What is needed is a verbatim copy of every record below, with the pictures left out.

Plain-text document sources
'''

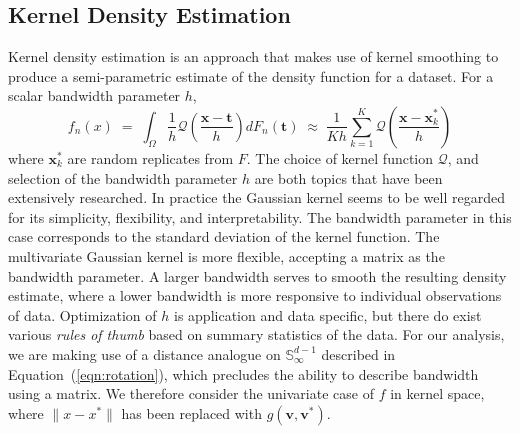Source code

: \subsection{Kernel Density Estimation}
Kernel density estimation is an approach that makes use of 
    kernel smoothing to produce a semi-parametric estimate of the density
    function for a dataset.  For a scalar bandwidth parameter $h$,
    \[
        f_n(x) \;=\; 
            \int_{\Omega}\frac{1}{h}
                \mathcal{Q}\left(\frac{ \bm{x} - \bm{t}}{h}\right)dF_n(\bm{t}) 
            \;\approx\;
            \frac{1}{Kh}\sum_{k = 1}^K
                \mathcal{Q}\left(\frac{ \bm{x} - \bm{x}_k^{*}}{h}\right)
    \]
    where $\bm{x}_k^{*}$ are random replicates from $F$.  The choice of kernel function 
    $\mathcal{Q}$, and selection of the bandwidth parameter $h$ are both topics that have
    been extensively researched. In practice the Gaussian kernel seems to be 
    well regarded for its simplicity, flexibility, and interpretability.  The
    bandwidth parameter in this case corresponds to the standard deviation 
    of the kernel function.  The multivariate Gaussian kernel is more flexible,
    accepting a matrix as the bandwidth parameter.  A larger bandwidth serves 
    to smooth the resulting density estimate, where a lower bandwidth is more 
    responsive to individual observations of data.  Optimization of $h$ is 
    application and data specific, but there do exist various 
    \emph{rules of thumb} based on summary statistics of the data. For our 
    analysis, we are making use of a distance analogue on 
    $\mathbb{S}_{\infty}^{d-1}$ described in Equation~(\ref{eqn:rotation}), 
    which precludes the ability to describe bandwidth using a matrix.  We 
    therefore consider the univariate case of $f$ in kernel space, where 
    $\lVert x - x^*\rVert$ has been replaced with $g(\bm{v}, \bm{v}^*)$.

'''

• [RESPONSE TO THIS TASK]
Source code

: \subsection{Kernel Density Estimation}
Kernel density estimation is an approach that makes use of 
    kernel smoothing to produce a semi-parametric estimate of the density
    function for a dataset.  For a scalar bandwidth parameter $h$,
    \[
        f_n(x) \;=\; 
            \int_{\Omega}\frac{1}{h}
                \mathcal{Q}\left(\frac{ \bm{x} - \bm{t}}{h}\right)dF_n(\bm{t}) 
            \;\approx\;
            \frac{1}{Kh}\sum_{k = 1}^K
                \mathcal{Q}\left(\frac{ \bm{x} - \bm{x}_k^{*}}{h}\right)
    \]
    where $\bm{x}_k^{*}$ are random replicates from $F$.  The choice of kernel function 
    $\mathcal{Q}$, and selection of the bandwidth parameter $h$ are both topics that have
    been extensively researched. In practice the Gaussian kernel seems to be 
    well regarded for its simplicity, flexibility, and interpretability.  The
    bandwidth parameter in this case corresponds to the standard deviation 
    of the kernel function.  The multivariate Gaussian kernel is more flexible,
    accepting a matrix as the bandwidth parameter.  A larger bandwidth serves 
    to smooth the resulting density estimate, where a lower bandwidth is more 
    responsive to individual observations of data.  Optimization of $h$ is 
    application and data specific, but there do exist various 
    \emph{rules of thumb} based on summary statistics of the data. For our 
    analysis, we are making use of a distance analogue on 
    $\mathbb{S}_{\infty}^{d-1}$ described in Equation~(\ref{eqn:rotation}), 
    which precludes the ability to describe bandwidth using a matrix.  We 
    therefore consider the univariate case of $f$ in kernel space, where 
    $\lVert x - x^*\rVert$ has been replaced with $g(\bm{v}, \bm{v}^*)$.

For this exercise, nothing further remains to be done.